**WHAT THE TASK ASKS**. For the material below, return exactly the lines starting at the line containing "- How to Access the Materials" and ending at the line containing "- Get comfortable.", both ends included, and no others.

--- EXERCISE DATA ---

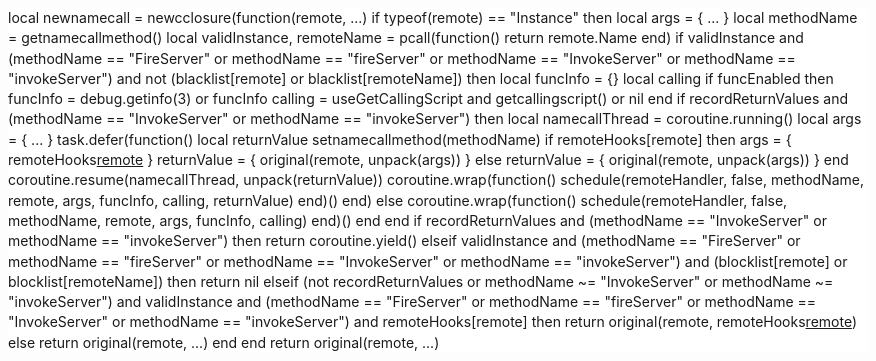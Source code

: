 local newnamecall = newcclosure(function(remote, ...)
	if typeof(remote) == "Instance" then
		local args = { ... }
		local methodName = getnamecallmethod()
		local validInstance, remoteName = pcall(function()
			return remote.Name
		end)
		if
			validInstance
			and (methodName == "FireServer" or methodName == "fireServer" or methodName == "InvokeServer" or methodName == "invokeServer")
			and not (blacklist[remote] or blacklist[remoteName])
		then
			local funcInfo = {}
			local calling
			if funcEnabled then
				funcInfo = debug.getinfo(3) or funcInfo
				calling = useGetCallingScript and getcallingscript() or nil
			end
			if recordReturnValues and (methodName == "InvokeServer" or methodName == "invokeServer") then
				local namecallThread = coroutine.running()
				local args = { ... }
				task.defer(function()
					local returnValue
					setnamecallmethod(methodName)
					if remoteHooks[remote] then
						args = { remoteHooks[remote](unpack(args)) }
						returnValue = { original(remote, unpack(args)) }
					else
						returnValue = { original(remote, unpack(args)) }
					end
					coroutine.resume(namecallThread, unpack(returnValue))
					coroutine.wrap(function()
						schedule(remoteHandler, false, methodName, remote, args, funcInfo, calling, returnValue)
					end)()
				end)
			else
				coroutine.wrap(function()
					schedule(remoteHandler, false, methodName, remote, args, funcInfo, calling)
				end)()
			end
		end
		if recordReturnValues and (methodName == "InvokeServer" or methodName == "invokeServer") then
			return coroutine.yield()
		elseif
			validInstance
			and (methodName == "FireServer" or methodName == "fireServer" or methodName == "InvokeServer" or methodName == "invokeServer")
			and (blocklist[remote] or blocklist[remoteName])
		then
			return nil
		elseif
			(not recordReturnValues or methodName ~= "InvokeServer" or methodName ~= "invokeServer")
			and validInstance
			and (methodName == "FireServer" or methodName == "fireServer" or methodName == "InvokeServer" or methodName == "invokeServer")
			and remoteHooks[remote]
		then
			return original(remote, remoteHooks[remote](...))
		else
			return original(remote, ...)
		end
	end
	return original(remote, ...)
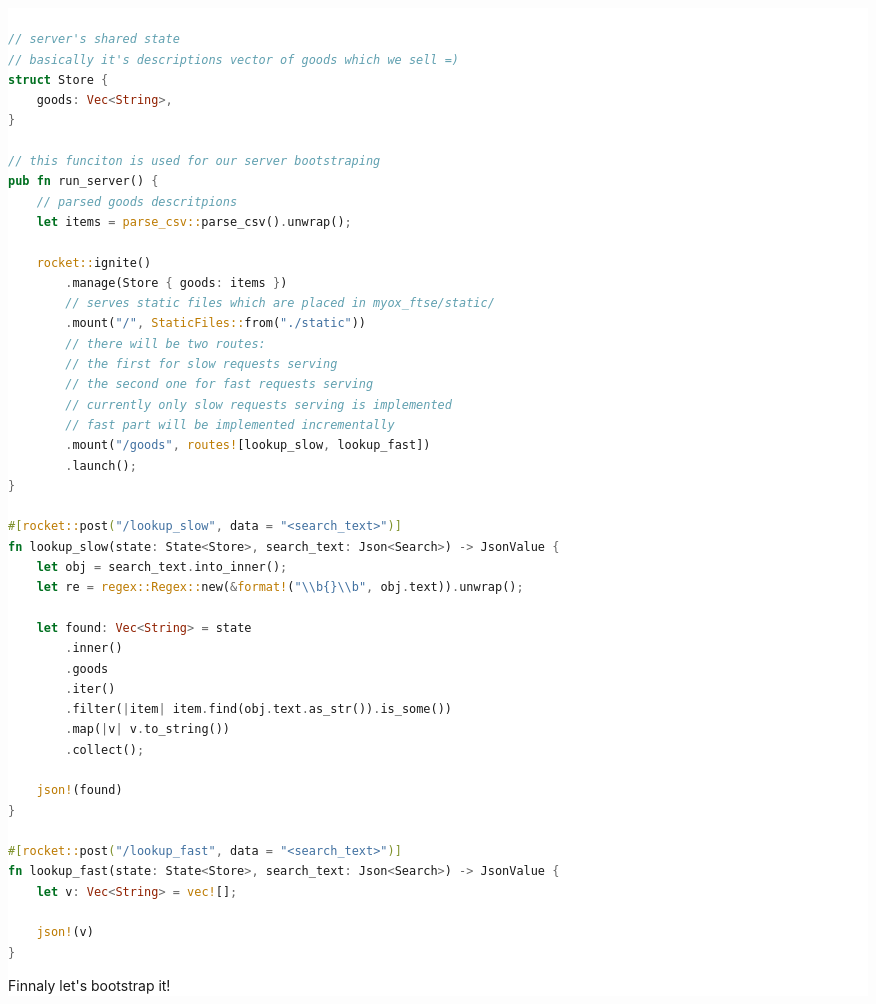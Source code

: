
 ```rust

// server's shared state
// basically it's descriptions vector of goods which we sell =)
struct Store {
    goods: Vec<String>,
}

// this funciton is used for our server bootstraping
pub fn run_server() {
    // parsed goods descritpions
    let items = parse_csv::parse_csv().unwrap();

    rocket::ignite()
        .manage(Store { goods: items })
        // serves static files which are placed in myox_ftse/static/
        .mount("/", StaticFiles::from("./static"))
        // there will be two routes:
        // the first for slow requests serving
        // the second one for fast requests serving
        // currently only slow requests serving is implemented
        // fast part will be implemented incrementally
        .mount("/goods", routes![lookup_slow, lookup_fast])
        .launch();
}

#[rocket::post("/lookup_slow", data = "<search_text>")]
fn lookup_slow(state: State<Store>, search_text: Json<Search>) -> JsonValue {
    let obj = search_text.into_inner();
    let re = regex::Regex::new(&format!("\\b{}\\b", obj.text)).unwrap();

    let found: Vec<String> = state
        .inner()
        .goods
        .iter()
        .filter(|item| item.find(obj.text.as_str()).is_some())
        .map(|v| v.to_string())
        .collect();

    json!(found)
}

#[rocket::post("/lookup_fast", data = "<search_text>")]
fn lookup_fast(state: State<Store>, search_text: Json<Search>) -> JsonValue {
    let v: Vec<String> = vec![];

    json!(v)
}
```

Finnaly let's bootstrap it!
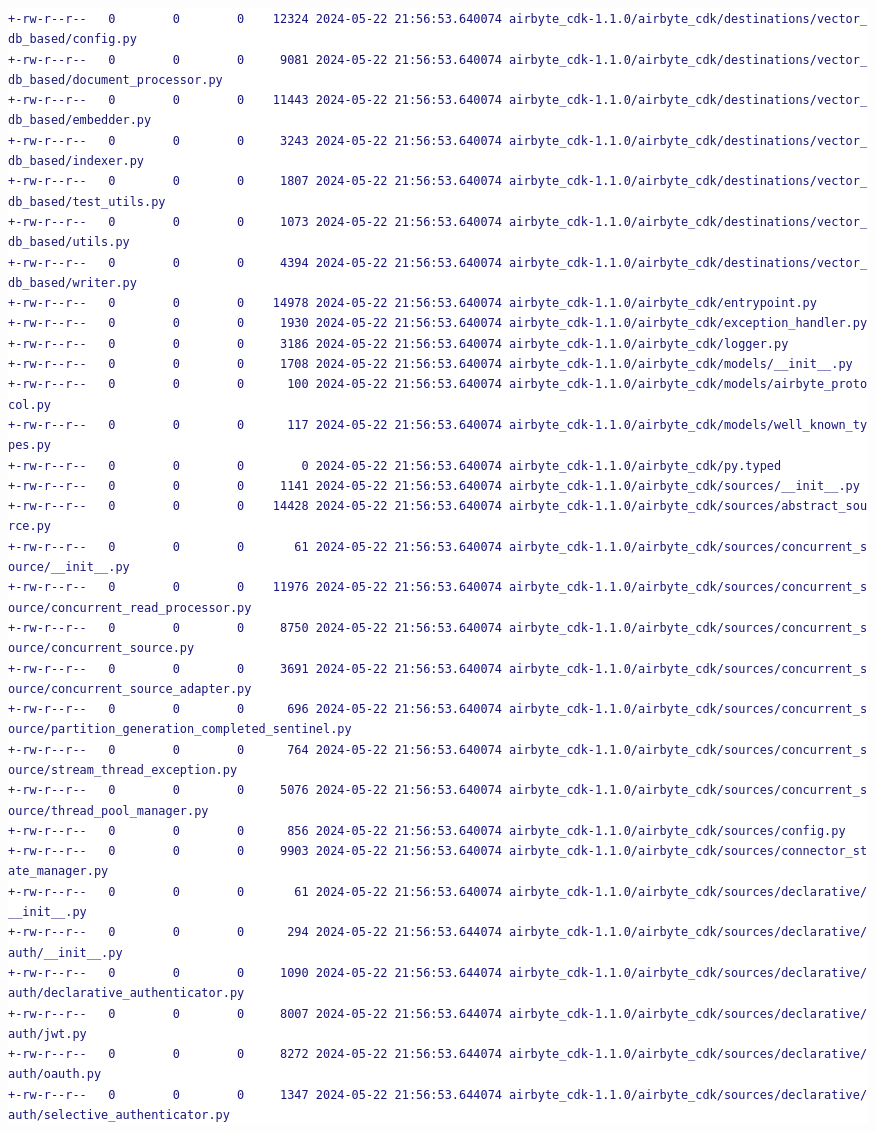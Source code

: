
 ```diff
+-rw-r--r--   0        0        0    12324 2024-05-22 21:56:53.640074 airbyte_cdk-1.1.0/airbyte_cdk/destinations/vector_db_based/config.py
+-rw-r--r--   0        0        0     9081 2024-05-22 21:56:53.640074 airbyte_cdk-1.1.0/airbyte_cdk/destinations/vector_db_based/document_processor.py
+-rw-r--r--   0        0        0    11443 2024-05-22 21:56:53.640074 airbyte_cdk-1.1.0/airbyte_cdk/destinations/vector_db_based/embedder.py
+-rw-r--r--   0        0        0     3243 2024-05-22 21:56:53.640074 airbyte_cdk-1.1.0/airbyte_cdk/destinations/vector_db_based/indexer.py
+-rw-r--r--   0        0        0     1807 2024-05-22 21:56:53.640074 airbyte_cdk-1.1.0/airbyte_cdk/destinations/vector_db_based/test_utils.py
+-rw-r--r--   0        0        0     1073 2024-05-22 21:56:53.640074 airbyte_cdk-1.1.0/airbyte_cdk/destinations/vector_db_based/utils.py
+-rw-r--r--   0        0        0     4394 2024-05-22 21:56:53.640074 airbyte_cdk-1.1.0/airbyte_cdk/destinations/vector_db_based/writer.py
+-rw-r--r--   0        0        0    14978 2024-05-22 21:56:53.640074 airbyte_cdk-1.1.0/airbyte_cdk/entrypoint.py
+-rw-r--r--   0        0        0     1930 2024-05-22 21:56:53.640074 airbyte_cdk-1.1.0/airbyte_cdk/exception_handler.py
+-rw-r--r--   0        0        0     3186 2024-05-22 21:56:53.640074 airbyte_cdk-1.1.0/airbyte_cdk/logger.py
+-rw-r--r--   0        0        0     1708 2024-05-22 21:56:53.640074 airbyte_cdk-1.1.0/airbyte_cdk/models/__init__.py
+-rw-r--r--   0        0        0      100 2024-05-22 21:56:53.640074 airbyte_cdk-1.1.0/airbyte_cdk/models/airbyte_protocol.py
+-rw-r--r--   0        0        0      117 2024-05-22 21:56:53.640074 airbyte_cdk-1.1.0/airbyte_cdk/models/well_known_types.py
+-rw-r--r--   0        0        0        0 2024-05-22 21:56:53.640074 airbyte_cdk-1.1.0/airbyte_cdk/py.typed
+-rw-r--r--   0        0        0     1141 2024-05-22 21:56:53.640074 airbyte_cdk-1.1.0/airbyte_cdk/sources/__init__.py
+-rw-r--r--   0        0        0    14428 2024-05-22 21:56:53.640074 airbyte_cdk-1.1.0/airbyte_cdk/sources/abstract_source.py
+-rw-r--r--   0        0        0       61 2024-05-22 21:56:53.640074 airbyte_cdk-1.1.0/airbyte_cdk/sources/concurrent_source/__init__.py
+-rw-r--r--   0        0        0    11976 2024-05-22 21:56:53.640074 airbyte_cdk-1.1.0/airbyte_cdk/sources/concurrent_source/concurrent_read_processor.py
+-rw-r--r--   0        0        0     8750 2024-05-22 21:56:53.640074 airbyte_cdk-1.1.0/airbyte_cdk/sources/concurrent_source/concurrent_source.py
+-rw-r--r--   0        0        0     3691 2024-05-22 21:56:53.640074 airbyte_cdk-1.1.0/airbyte_cdk/sources/concurrent_source/concurrent_source_adapter.py
+-rw-r--r--   0        0        0      696 2024-05-22 21:56:53.640074 airbyte_cdk-1.1.0/airbyte_cdk/sources/concurrent_source/partition_generation_completed_sentinel.py
+-rw-r--r--   0        0        0      764 2024-05-22 21:56:53.640074 airbyte_cdk-1.1.0/airbyte_cdk/sources/concurrent_source/stream_thread_exception.py
+-rw-r--r--   0        0        0     5076 2024-05-22 21:56:53.640074 airbyte_cdk-1.1.0/airbyte_cdk/sources/concurrent_source/thread_pool_manager.py
+-rw-r--r--   0        0        0      856 2024-05-22 21:56:53.640074 airbyte_cdk-1.1.0/airbyte_cdk/sources/config.py
+-rw-r--r--   0        0        0     9903 2024-05-22 21:56:53.640074 airbyte_cdk-1.1.0/airbyte_cdk/sources/connector_state_manager.py
+-rw-r--r--   0        0        0       61 2024-05-22 21:56:53.640074 airbyte_cdk-1.1.0/airbyte_cdk/sources/declarative/__init__.py
+-rw-r--r--   0        0        0      294 2024-05-22 21:56:53.644074 airbyte_cdk-1.1.0/airbyte_cdk/sources/declarative/auth/__init__.py
+-rw-r--r--   0        0        0     1090 2024-05-22 21:56:53.644074 airbyte_cdk-1.1.0/airbyte_cdk/sources/declarative/auth/declarative_authenticator.py
+-rw-r--r--   0        0        0     8007 2024-05-22 21:56:53.644074 airbyte_cdk-1.1.0/airbyte_cdk/sources/declarative/auth/jwt.py
+-rw-r--r--   0        0        0     8272 2024-05-22 21:56:53.644074 airbyte_cdk-1.1.0/airbyte_cdk/sources/declarative/auth/oauth.py
+-rw-r--r--   0        0        0     1347 2024-05-22 21:56:53.644074 airbyte_cdk-1.1.0/airbyte_cdk/sources/declarative/auth/selective_authenticator.py
```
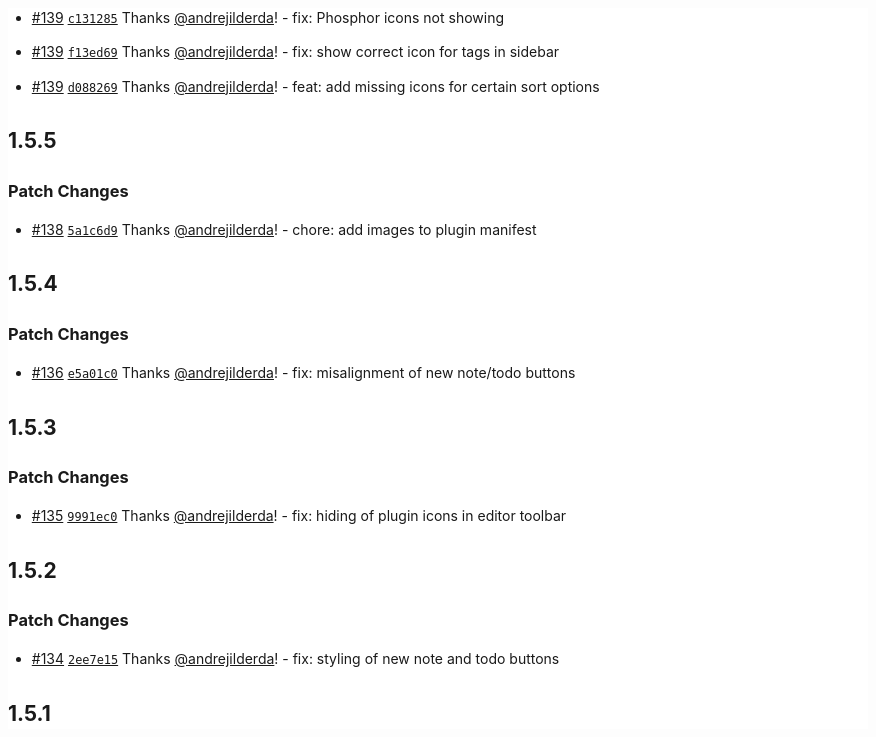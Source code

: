 - [#139](https://github.com/andrejilderda/joplin-macos-native-theme/pull/139) [`c131285`](https://github.com/andrejilderda/joplin-macos-native-theme/commit/c13128590b3cb2acdaa9bcfd0a20cd2795cb5376) Thanks [@andrejilderda](https://github.com/andrejilderda)! - fix: Phosphor icons not showing

- [#139](https://github.com/andrejilderda/joplin-macos-native-theme/pull/139) [`f13ed69`](https://github.com/andrejilderda/joplin-macos-native-theme/commit/f13ed69eec27e8ea700cd87367bb5ca9c92a1a81) Thanks [@andrejilderda](https://github.com/andrejilderda)! - fix: show correct icon for tags in sidebar

- [#139](https://github.com/andrejilderda/joplin-macos-native-theme/pull/139) [`d088269`](https://github.com/andrejilderda/joplin-macos-native-theme/commit/d088269ab5c444025c4591033aff5f0d2923c32e) Thanks [@andrejilderda](https://github.com/andrejilderda)! - feat: add missing icons for certain sort options

## 1.5.5

### Patch Changes

- [#138](https://github.com/andrejilderda/joplin-macos-native-theme/pull/138) [`5a1c6d9`](https://github.com/andrejilderda/joplin-macos-native-theme/commit/5a1c6d9e78f5c6f7df4a11537eb567bb08ebdf70) Thanks [@andrejilderda](https://github.com/andrejilderda)! - chore: add images to plugin manifest

## 1.5.4

### Patch Changes

- [#136](https://github.com/andrejilderda/joplin-macos-native-theme/pull/136) [`e5a01c0`](https://github.com/andrejilderda/joplin-macos-native-theme/commit/e5a01c049df3b0402b0886e98b83cbc40d936294) Thanks [@andrejilderda](https://github.com/andrejilderda)! - fix: misalignment of new note/todo buttons

## 1.5.3

### Patch Changes

- [#135](https://github.com/andrejilderda/joplin-macos-native-theme/pull/135) [`9991ec0`](https://github.com/andrejilderda/joplin-macos-native-theme/commit/9991ec01ea17dab9868cf07772979a73b536d335) Thanks [@andrejilderda](https://github.com/andrejilderda)! - fix: hiding of plugin icons in editor toolbar

## 1.5.2

### Patch Changes

- [#134](https://github.com/andrejilderda/joplin-macos-native-theme/pull/134) [`2ee7e15`](https://github.com/andrejilderda/joplin-macos-native-theme/commit/2ee7e15fee77a2c9552ad820596379d99a78c5cc) Thanks [@andrejilderda](https://github.com/andrejilderda)! - fix: styling of new note and todo buttons

## 1.5.1
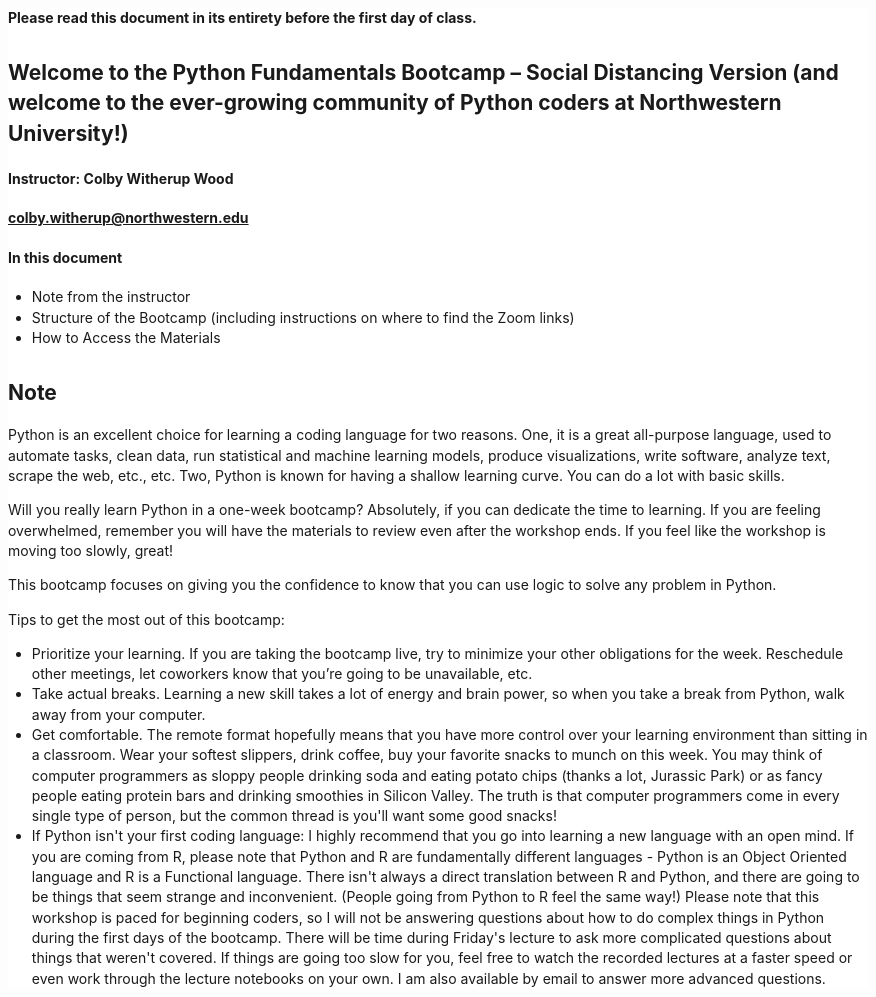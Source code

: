 #### Please read this document in its entirety before the first day of class.

## Welcome to the Python Fundamentals Bootcamp – Social Distancing Version (and welcome to the ever-growing community of Python coders at Northwestern University!)

#### Instructor: Colby Witherup Wood
#### colby.witherup@northwestern.edu


#### In this document
- Note from the instructor
- Structure of the Bootcamp (including instructions on where to find the Zoom links)
- How to Access the Materials


## Note

Python is an excellent choice for learning a coding language for two reasons. One, it is a great all-purpose language, used to automate tasks, clean data, run statistical and machine learning models, produce visualizations, write software, analyze text, scrape the web, etc., etc. Two, Python is known for having a shallow learning curve. You can do a lot with basic skills.

Will you really learn Python in a one-week bootcamp? Absolutely, if you can dedicate the time to learning. If you are feeling overwhelmed, remember you will have the materials to review even after the workshop ends. If you feel like the workshop is moving too slowly, great!

This bootcamp focuses on giving you the confidence to know that you can use logic to solve any problem in Python.


Tips to get the most out of this bootcamp:
- Prioritize your learning. If you are taking the bootcamp live, try to minimize your other obligations for the week. Reschedule other meetings, let coworkers know that you’re going to be unavailable, etc.
- Take actual breaks. Learning a new skill takes a lot of energy and brain power, so when you take a break from Python, walk away from your computer.
- Get comfortable. The remote format hopefully means that you have more control over your learning environment than sitting in a classroom. Wear your softest slippers, drink coffee, buy your favorite snacks to munch on this week. You may think of computer programmers as sloppy people drinking soda and eating potato chips (thanks a lot, Jurassic Park) or as fancy people eating protein bars and drinking smoothies in Silicon Valley. The truth is that computer programmers come in every single type of person, but the common thread is you'll want some good snacks!
- If Python isn't your first coding language: I highly recommend that you go into learning a new language with an open mind. If you are coming from R, please note that Python and R are fundamentally different languages - Python is an Object Oriented language and R is a Functional language. There isn't always a direct translation between R and Python, and there are going to be things that seem strange and inconvenient. (People going from Python to R feel the same way!) Please note that this workshop is paced for beginning coders, so I will not be answering questions about how to do complex things in Python during the first days of the bootcamp. There will be time during Friday's lecture to ask more complicated questions about things that weren't covered. If things are going too slow for you, feel free to watch the recorded lectures at a faster speed or even work through the lecture notebooks on your own. I am also available by email to answer more advanced questions.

---

**EXERCISE OUTPUT**.
- How to Access the Materials


## Note

Python is an excellent choice for learning a coding language for two reasons. One, it is a great all-purpose language, used to automate tasks, clean data, run statistical and machine learning models, produce visualizations, write software, analyze text, scrape the web, etc., etc. Two, Python is known for having a shallow learning curve. You can do a lot with basic skills.

Will you really learn Python in a one-week bootcamp? Absolutely, if you can dedicate the time to learning. If you are feeling overwhelmed, remember you will have the materials to review even after the workshop ends. If you feel like the workshop is moving too slowly, great!

This bootcamp focuses on giving you the confidence to know that you can use logic to solve any problem in Python.


Tips to get the most out of this bootcamp:
- Prioritize your learning. If you are taking the bootcamp live, try to minimize your other obligations for the week. Reschedule other meetings, let coworkers know that you’re going to be unavailable, etc.
- Take actual breaks. Learning a new skill takes a lot of energy and brain power, so when you take a break from Python, walk away from your computer.
- Get comfortable. The remote format hopefully means that you have more control over your learning environment than sitting in a classroom. Wear your softest slippers, drink coffee, buy your favorite snacks to munch on this week. You may think of computer programmers as sloppy people drinking soda and eating potato chips (thanks a lot, Jurassic Park) or as fancy people eating protein bars and drinking smoothies in Silicon Valley. The truth is that computer programmers come in every single type of person, but the common thread is you'll want some good snacks!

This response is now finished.